*** Begin section ***
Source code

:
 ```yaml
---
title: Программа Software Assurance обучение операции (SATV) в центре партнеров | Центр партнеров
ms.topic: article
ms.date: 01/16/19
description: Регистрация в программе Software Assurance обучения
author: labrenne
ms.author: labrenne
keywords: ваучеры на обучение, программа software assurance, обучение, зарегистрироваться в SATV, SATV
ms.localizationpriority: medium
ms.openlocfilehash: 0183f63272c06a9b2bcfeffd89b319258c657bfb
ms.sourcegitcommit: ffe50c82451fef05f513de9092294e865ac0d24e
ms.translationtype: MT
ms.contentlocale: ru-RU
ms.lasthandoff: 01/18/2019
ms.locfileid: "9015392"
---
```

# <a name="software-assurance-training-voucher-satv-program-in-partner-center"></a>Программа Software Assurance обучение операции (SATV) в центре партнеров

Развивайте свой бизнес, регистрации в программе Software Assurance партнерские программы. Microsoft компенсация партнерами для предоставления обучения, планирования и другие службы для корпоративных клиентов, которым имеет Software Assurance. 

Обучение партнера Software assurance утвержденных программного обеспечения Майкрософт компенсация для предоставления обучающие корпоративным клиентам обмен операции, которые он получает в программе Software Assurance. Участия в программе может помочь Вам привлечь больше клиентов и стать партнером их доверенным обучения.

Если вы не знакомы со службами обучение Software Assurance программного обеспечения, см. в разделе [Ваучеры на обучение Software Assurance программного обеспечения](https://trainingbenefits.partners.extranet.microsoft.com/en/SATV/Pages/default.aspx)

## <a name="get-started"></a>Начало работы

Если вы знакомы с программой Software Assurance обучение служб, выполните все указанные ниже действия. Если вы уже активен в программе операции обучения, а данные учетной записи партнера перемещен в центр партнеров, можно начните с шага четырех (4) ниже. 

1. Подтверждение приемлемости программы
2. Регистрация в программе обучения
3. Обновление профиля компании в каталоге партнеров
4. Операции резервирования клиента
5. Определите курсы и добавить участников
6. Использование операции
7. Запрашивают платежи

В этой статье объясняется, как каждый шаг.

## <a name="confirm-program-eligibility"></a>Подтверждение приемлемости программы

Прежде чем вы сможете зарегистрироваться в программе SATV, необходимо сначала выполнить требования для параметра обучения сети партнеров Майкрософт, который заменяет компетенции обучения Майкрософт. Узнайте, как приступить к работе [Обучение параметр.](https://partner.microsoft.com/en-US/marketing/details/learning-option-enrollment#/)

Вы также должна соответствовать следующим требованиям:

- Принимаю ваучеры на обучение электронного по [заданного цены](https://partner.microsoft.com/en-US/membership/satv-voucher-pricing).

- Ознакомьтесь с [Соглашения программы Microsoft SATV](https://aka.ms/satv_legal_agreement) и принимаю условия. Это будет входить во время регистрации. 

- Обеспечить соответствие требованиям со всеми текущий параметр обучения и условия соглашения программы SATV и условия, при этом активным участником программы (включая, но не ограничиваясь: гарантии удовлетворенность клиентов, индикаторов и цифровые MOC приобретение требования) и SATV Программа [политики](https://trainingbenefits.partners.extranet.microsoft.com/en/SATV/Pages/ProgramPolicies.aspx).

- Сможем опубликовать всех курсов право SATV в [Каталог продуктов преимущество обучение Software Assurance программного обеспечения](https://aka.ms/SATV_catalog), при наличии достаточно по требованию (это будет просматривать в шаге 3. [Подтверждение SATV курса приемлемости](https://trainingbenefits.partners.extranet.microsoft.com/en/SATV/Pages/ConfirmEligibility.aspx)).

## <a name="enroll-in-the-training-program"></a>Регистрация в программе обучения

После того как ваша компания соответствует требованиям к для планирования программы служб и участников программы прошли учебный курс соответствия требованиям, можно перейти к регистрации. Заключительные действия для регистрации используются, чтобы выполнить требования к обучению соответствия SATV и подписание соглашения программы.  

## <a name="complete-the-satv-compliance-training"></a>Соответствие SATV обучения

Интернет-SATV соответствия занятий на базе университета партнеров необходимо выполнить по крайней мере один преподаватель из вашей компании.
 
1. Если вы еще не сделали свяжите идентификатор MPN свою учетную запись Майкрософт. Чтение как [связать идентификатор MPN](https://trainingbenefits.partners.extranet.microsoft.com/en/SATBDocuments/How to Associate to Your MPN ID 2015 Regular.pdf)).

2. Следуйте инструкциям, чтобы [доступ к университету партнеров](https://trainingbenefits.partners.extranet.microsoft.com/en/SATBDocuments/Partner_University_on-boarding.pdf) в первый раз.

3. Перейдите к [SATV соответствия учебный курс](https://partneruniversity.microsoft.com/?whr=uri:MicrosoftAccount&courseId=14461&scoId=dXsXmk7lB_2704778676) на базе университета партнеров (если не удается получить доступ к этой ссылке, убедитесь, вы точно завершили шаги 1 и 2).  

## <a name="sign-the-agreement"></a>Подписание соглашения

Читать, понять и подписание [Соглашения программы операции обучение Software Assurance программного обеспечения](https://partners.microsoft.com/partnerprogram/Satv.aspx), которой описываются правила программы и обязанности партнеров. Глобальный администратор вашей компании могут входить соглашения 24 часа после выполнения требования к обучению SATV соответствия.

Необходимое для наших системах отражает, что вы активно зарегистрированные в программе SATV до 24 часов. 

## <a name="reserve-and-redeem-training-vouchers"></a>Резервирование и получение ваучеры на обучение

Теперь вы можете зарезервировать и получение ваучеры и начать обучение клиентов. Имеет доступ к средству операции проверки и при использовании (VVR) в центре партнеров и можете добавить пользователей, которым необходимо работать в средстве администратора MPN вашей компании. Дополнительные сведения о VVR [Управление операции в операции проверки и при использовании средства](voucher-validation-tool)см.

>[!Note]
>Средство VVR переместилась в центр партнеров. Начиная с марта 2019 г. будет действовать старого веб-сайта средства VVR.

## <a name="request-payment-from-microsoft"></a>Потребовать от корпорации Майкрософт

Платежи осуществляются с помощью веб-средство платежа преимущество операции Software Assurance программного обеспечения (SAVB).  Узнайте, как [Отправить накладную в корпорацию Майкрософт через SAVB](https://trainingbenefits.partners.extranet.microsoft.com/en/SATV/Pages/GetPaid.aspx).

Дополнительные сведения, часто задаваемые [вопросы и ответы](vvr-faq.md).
*** End section ***
Exercise brief: Exactly as given, set down all of the lines above.

Result for this exercise:
Source code

:
 ```yaml
---
title: Программа Software Assurance обучение операции (SATV) в центре партнеров | Центр партнеров
ms.topic: article
ms.date: 01/16/19
description: Регистрация в программе Software Assurance обучения
author: labrenne
ms.author: labrenne
keywords: ваучеры на обучение, программа software assurance, обучение, зарегистрироваться в SATV, SATV
ms.localizationpriority: medium
ms.openlocfilehash: 0183f63272c06a9b2bcfeffd89b319258c657bfb
ms.sourcegitcommit: ffe50c82451fef05f513de9092294e865ac0d24e
ms.translationtype: MT
ms.contentlocale: ru-RU
ms.lasthandoff: 01/18/2019
ms.locfileid: "9015392"
---
```

# <a name="software-assurance-training-voucher-satv-program-in-partner-center"></a>Программа Software Assurance обучение операции (SATV) в центре партнеров

Развивайте свой бизнес, регистрации в программе Software Assurance партнерские программы. Microsoft компенсация партнерами для предоставления обучения, планирования и другие службы для корпоративных клиентов, которым имеет Software Assurance. 

Обучение партнера Software assurance утвержденных программного обеспечения Майкрософт компенсация для предоставления обучающие корпоративным клиентам обмен операции, которые он получает в программе Software Assurance. Участия в программе может помочь Вам привлечь больше клиентов и стать партнером их доверенным обучения.

Если вы не знакомы со службами обучение Software Assurance программного обеспечения, см. в разделе [Ваучеры на обучение Software Assurance программного обеспечения](https://trainingbenefits.partners.extranet.microsoft.com/en/SATV/Pages/default.aspx)

## <a name="get-started"></a>Начало работы

Если вы знакомы с программой Software Assurance обучение служб, выполните все указанные ниже действия. Если вы уже активен в программе операции обучения, а данные учетной записи партнера перемещен в центр партнеров, можно начните с шага четырех (4) ниже. 

1. Подтверждение приемлемости программы
2. Регистрация в программе обучения
3. Обновление профиля компании в каталоге партнеров
4. Операции резервирования клиента
5. Определите курсы и добавить участников
6. Использование операции
7. Запрашивают платежи

В этой статье объясняется, как каждый шаг.

## <a name="confirm-program-eligibility"></a>Подтверждение приемлемости программы

Прежде чем вы сможете зарегистрироваться в программе SATV, необходимо сначала выполнить требования для параметра обучения сети партнеров Майкрософт, который заменяет компетенции обучения Майкрософт. Узнайте, как приступить к работе [Обучение параметр.](https://partner.microsoft.com/en-US/marketing/details/learning-option-enrollment#/)

Вы также должна соответствовать следующим требованиям:

- Принимаю ваучеры на обучение электронного по [заданного цены](https://partner.microsoft.com/en-US/membership/satv-voucher-pricing).

- Ознакомьтесь с [Соглашения программы Microsoft SATV](https://aka.ms/satv_legal_agreement) и принимаю условия. Это будет входить во время регистрации. 

- Обеспечить соответствие требованиям со всеми текущий параметр обучения и условия соглашения программы SATV и условия, при этом активным участником программы (включая, но не ограничиваясь: гарантии удовлетворенность клиентов, индикаторов и цифровые MOC приобретение требования) и SATV Программа [политики](https://trainingbenefits.partners.extranet.microsoft.com/en/SATV/Pages/ProgramPolicies.aspx).

- Сможем опубликовать всех курсов право SATV в [Каталог продуктов преимущество обучение Software Assurance программного обеспечения](https://aka.ms/SATV_catalog), при наличии достаточно по требованию (это будет просматривать в шаге 3. [Подтверждение SATV курса приемлемости](https://trainingbenefits.partners.extranet.microsoft.com/en/SATV/Pages/ConfirmEligibility.aspx)).

## <a name="enroll-in-the-training-program"></a>Регистрация в программе обучения

После того как ваша компания соответствует требованиям к для планирования программы служб и участников программы прошли учебный курс соответствия требованиям, можно перейти к регистрации. Заключительные действия для регистрации используются, чтобы выполнить требования к обучению соответствия SATV и подписание соглашения программы.  

## <a name="complete-the-satv-compliance-training"></a>Соответствие SATV обучения

Интернет-SATV соответствия занятий на базе университета партнеров необходимо выполнить по крайней мере один преподаватель из вашей компании.
 
1. Если вы еще не сделали свяжите идентификатор MPN свою учетную запись Майкрософт. Чтение как [связать идентификатор MPN](https://trainingbenefits.partners.extranet.microsoft.com/en/SATBDocuments/How to Associate to Your MPN ID 2015 Regular.pdf)).

2. Следуйте инструкциям, чтобы [доступ к университету партнеров](https://trainingbenefits.partners.extranet.microsoft.com/en/SATBDocuments/Partner_University_on-boarding.pdf) в первый раз.

3. Перейдите к [SATV соответствия учебный курс](https://partneruniversity.microsoft.com/?whr=uri:MicrosoftAccount&courseId=14461&scoId=dXsXmk7lB_2704778676) на базе университета партнеров (если не удается получить доступ к этой ссылке, убедитесь, вы точно завершили шаги 1 и 2).  

## <a name="sign-the-agreement"></a>Подписание соглашения

Читать, понять и подписание [Соглашения программы операции обучение Software Assurance программного обеспечения](https://partners.microsoft.com/partnerprogram/Satv.aspx), которой описываются правила программы и обязанности партнеров. Глобальный администратор вашей компании могут входить соглашения 24 часа после выполнения требования к обучению SATV соответствия.

Необходимое для наших системах отражает, что вы активно зарегистрированные в программе SATV до 24 часов. 

## <a name="reserve-and-redeem-training-vouchers"></a>Резервирование и получение ваучеры на обучение

Теперь вы можете зарезервировать и получение ваучеры и начать обучение клиентов. Имеет доступ к средству операции проверки и при использовании (VVR) в центре партнеров и можете добавить пользователей, которым необходимо работать в средстве администратора MPN вашей компании. Дополнительные сведения о VVR [Управление операции в операции проверки и при использовании средства](voucher-validation-tool)см.

>[!Note]
>Средство VVR переместилась в центр партнеров. Начиная с марта 2019 г. будет действовать старого веб-сайта средства VVR.

## <a name="request-payment-from-microsoft"></a>Потребовать от корпорации Майкрософт

Платежи осуществляются с помощью веб-средство платежа преимущество операции Software Assurance программного обеспечения (SAVB).  Узнайте, как [Отправить накладную в корпорацию Майкрософт через SAVB](https://trainingbenefits.partners.extranet.microsoft.com/en/SATV/Pages/GetPaid.aspx).

Дополнительные сведения, часто задаваемые [вопросы и ответы](vvr-faq.md).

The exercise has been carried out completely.